» **Given information**
============

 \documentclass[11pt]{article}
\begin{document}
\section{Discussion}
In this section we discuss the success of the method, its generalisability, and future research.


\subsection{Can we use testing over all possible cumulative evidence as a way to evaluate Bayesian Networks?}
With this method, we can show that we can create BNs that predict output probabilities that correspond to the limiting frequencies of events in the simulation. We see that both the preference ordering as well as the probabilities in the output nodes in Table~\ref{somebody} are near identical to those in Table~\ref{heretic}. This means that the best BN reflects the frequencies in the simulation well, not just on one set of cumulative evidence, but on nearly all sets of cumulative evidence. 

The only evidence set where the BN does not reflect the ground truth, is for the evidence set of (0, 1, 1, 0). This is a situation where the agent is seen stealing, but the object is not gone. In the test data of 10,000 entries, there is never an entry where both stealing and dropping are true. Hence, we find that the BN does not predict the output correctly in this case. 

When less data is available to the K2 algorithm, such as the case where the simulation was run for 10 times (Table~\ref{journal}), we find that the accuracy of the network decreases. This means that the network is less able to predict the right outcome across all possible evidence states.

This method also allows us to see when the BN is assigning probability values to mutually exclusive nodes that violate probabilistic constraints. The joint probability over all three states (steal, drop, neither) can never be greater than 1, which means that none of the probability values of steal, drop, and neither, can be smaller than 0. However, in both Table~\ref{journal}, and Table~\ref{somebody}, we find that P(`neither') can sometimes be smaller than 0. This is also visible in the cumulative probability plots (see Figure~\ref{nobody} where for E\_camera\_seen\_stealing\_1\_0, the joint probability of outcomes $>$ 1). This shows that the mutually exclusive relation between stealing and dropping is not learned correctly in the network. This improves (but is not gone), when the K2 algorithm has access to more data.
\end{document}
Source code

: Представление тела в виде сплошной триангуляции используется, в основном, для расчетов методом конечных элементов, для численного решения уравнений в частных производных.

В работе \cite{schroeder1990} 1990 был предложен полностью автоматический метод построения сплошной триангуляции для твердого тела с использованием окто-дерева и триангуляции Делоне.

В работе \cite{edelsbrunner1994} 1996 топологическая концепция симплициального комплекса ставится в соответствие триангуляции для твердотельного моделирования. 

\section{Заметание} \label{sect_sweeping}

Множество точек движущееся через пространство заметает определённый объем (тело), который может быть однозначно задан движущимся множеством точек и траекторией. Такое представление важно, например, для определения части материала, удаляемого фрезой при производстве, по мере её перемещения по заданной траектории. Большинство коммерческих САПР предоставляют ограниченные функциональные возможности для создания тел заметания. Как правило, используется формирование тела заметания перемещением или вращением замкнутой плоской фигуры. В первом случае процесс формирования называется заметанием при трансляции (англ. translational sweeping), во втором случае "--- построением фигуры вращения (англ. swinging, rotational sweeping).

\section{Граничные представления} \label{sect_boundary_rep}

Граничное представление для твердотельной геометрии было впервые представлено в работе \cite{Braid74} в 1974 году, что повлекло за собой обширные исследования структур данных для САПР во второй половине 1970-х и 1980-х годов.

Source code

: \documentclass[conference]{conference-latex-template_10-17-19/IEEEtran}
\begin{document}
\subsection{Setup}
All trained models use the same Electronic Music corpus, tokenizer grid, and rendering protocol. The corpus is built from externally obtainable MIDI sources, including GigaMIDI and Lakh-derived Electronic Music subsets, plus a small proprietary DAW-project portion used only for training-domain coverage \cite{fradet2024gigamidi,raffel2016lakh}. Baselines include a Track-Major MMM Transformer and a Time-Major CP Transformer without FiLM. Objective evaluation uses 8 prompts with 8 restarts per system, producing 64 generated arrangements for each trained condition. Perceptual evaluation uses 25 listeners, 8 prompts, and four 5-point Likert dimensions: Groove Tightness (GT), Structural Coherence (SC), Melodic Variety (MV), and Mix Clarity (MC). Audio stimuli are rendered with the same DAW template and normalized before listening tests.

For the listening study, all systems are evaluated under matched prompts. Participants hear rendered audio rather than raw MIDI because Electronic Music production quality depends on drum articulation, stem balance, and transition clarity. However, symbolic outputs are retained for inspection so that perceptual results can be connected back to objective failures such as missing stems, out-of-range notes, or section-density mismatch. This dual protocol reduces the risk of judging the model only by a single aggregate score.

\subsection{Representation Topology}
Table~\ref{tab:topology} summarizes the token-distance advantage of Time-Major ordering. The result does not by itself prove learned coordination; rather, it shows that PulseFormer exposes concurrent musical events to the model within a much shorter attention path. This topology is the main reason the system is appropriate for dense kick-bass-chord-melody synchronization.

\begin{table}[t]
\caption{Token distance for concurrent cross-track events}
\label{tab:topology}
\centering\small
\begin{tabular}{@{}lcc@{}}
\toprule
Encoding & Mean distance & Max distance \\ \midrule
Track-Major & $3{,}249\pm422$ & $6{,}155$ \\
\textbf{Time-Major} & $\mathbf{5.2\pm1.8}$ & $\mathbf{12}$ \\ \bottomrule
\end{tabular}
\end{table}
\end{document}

============

» **Aim of the task**
Reproduce the full listing above, character for character.

» **The completed task**
 \documentclass[11pt]{article}
\begin{document}
\section{Discussion}
In this section we discuss the success of the method, its generalisability, and future research.


\subsection{Can we use testing over all possible cumulative evidence as a way to evaluate Bayesian Networks?}
With this method, we can show that we can create BNs that predict output probabilities that correspond to the limiting frequencies of events in the simulation. We see that both the preference ordering as well as the probabilities in the output nodes in Table~\ref{somebody} are near identical to those in Table~\ref{heretic}. This means that the best BN reflects the frequencies in the simulation well, not just on one set of cumulative evidence, but on nearly all sets of cumulative evidence. 

The only evidence set where the BN does not reflect the ground truth, is for the evidence set of (0, 1, 1, 0). This is a situation where the agent is seen stealing, but the object is not gone. In the test data of 10,000 entries, there is never an entry where both stealing and dropping are true. Hence, we find that the BN does not predict the output correctly in this case. 

When less data is available to the K2 algorithm, such as the case where the simulation was run for 10 times (Table~\ref{journal}), we find that the accuracy of the network decreases. This means that the network is less able to predict the right outcome across all possible evidence states.

This method also allows us to see when the BN is assigning probability values to mutually exclusive nodes that violate probabilistic constraints. The joint probability over all three states (steal, drop, neither) can never be greater than 1, which means that none of the probability values of steal, drop, and neither, can be smaller than 0. However, in both Table~\ref{journal}, and Table~\ref{somebody}, we find that P(`neither') can sometimes be smaller than 0. This is also visible in the cumulative probability plots (see Figure~\ref{nobody} where for E\_camera\_seen\_stealing\_1\_0, the joint probability of outcomes $>$ 1). This shows that the mutually exclusive relation between stealing and dropping is not learned correctly in the network. This improves (but is not gone), when the K2 algorithm has access to more data.
\end{document}
Source code

: Представление тела в виде сплошной триангуляции используется, в основном, для расчетов методом конечных элементов, для численного решения уравнений в частных производных.

В работе \cite{schroeder1990} 1990 был предложен полностью автоматический метод построения сплошной триангуляции для твердого тела с использованием окто-дерева и триангуляции Делоне.

В работе \cite{edelsbrunner1994} 1996 топологическая концепция симплициального комплекса ставится в соответствие триангуляции для твердотельного моделирования. 

\section{Заметание} \label{sect_sweeping}

Множество точек движущееся через пространство заметает определённый объем (тело), который может быть однозначно задан движущимся множеством точек и траекторией. Такое представление важно, например, для определения части материала, удаляемого фрезой при производстве, по мере её перемещения по заданной траектории. Большинство коммерческих САПР предоставляют ограниченные функциональные возможности для создания тел заметания. Как правило, используется формирование тела заметания перемещением или вращением замкнутой плоской фигуры. В первом случае процесс формирования называется заметанием при трансляции (англ. translational sweeping), во втором случае "--- построением фигуры вращения (англ. swinging, rotational sweeping).

\section{Граничные представления} \label{sect_boundary_rep}

Граничное представление для твердотельной геометрии было впервые представлено в работе \cite{Braid74} в 1974 году, что повлекло за собой обширные исследования структур данных для САПР во второй половине 1970-х и 1980-х годов.

Source code

: \documentclass[conference]{conference-latex-template_10-17-19/IEEEtran}
\begin{document}
\subsection{Setup}
All trained models use the same Electronic Music corpus, tokenizer grid, and rendering protocol. The corpus is built from externally obtainable MIDI sources, including GigaMIDI and Lakh-derived Electronic Music subsets, plus a small proprietary DAW-project portion used only for training-domain coverage \cite{fradet2024gigamidi,raffel2016lakh}. Baselines include a Track-Major MMM Transformer and a Time-Major CP Transformer without FiLM. Objective evaluation uses 8 prompts with 8 restarts per system, producing 64 generated arrangements for each trained condition. Perceptual evaluation uses 25 listeners, 8 prompts, and four 5-point Likert dimensions: Groove Tightness (GT), Structural Coherence (SC), Melodic Variety (MV), and Mix Clarity (MC). Audio stimuli are rendered with the same DAW template and normalized before listening tests.

For the listening study, all systems are evaluated under matched prompts. Participants hear rendered audio rather than raw MIDI because Electronic Music production quality depends on drum articulation, stem balance, and transition clarity. However, symbolic outputs are retained for inspection so that perceptual results can be connected back to objective failures such as missing stems, out-of-range notes, or section-density mismatch. This dual protocol reduces the risk of judging the model only by a single aggregate score.

\subsection{Representation Topology}
Table~\ref{tab:topology} summarizes the token-distance advantage of Time-Major ordering. The result does not by itself prove learned coordination; rather, it shows that PulseFormer exposes concurrent musical events to the model within a much shorter attention path. This topology is the main reason the system is appropriate for dense kick-bass-chord-melody synchronization.

\begin{table}[t]
\caption{Token distance for concurrent cross-track events}
\label{tab:topology}
\centering\small
\begin{tabular}{@{}lcc@{}}
\toprule
Encoding & Mean distance & Max distance \\ \midrule
Track-Major & $3{,}249\pm422$ & $6{,}155$ \\
\textbf{Time-Major} & $\mathbf{5.2\pm1.8}$ & $\mathbf{12}$ \\ \bottomrule
\end{tabular}
\end{table}
\end{document}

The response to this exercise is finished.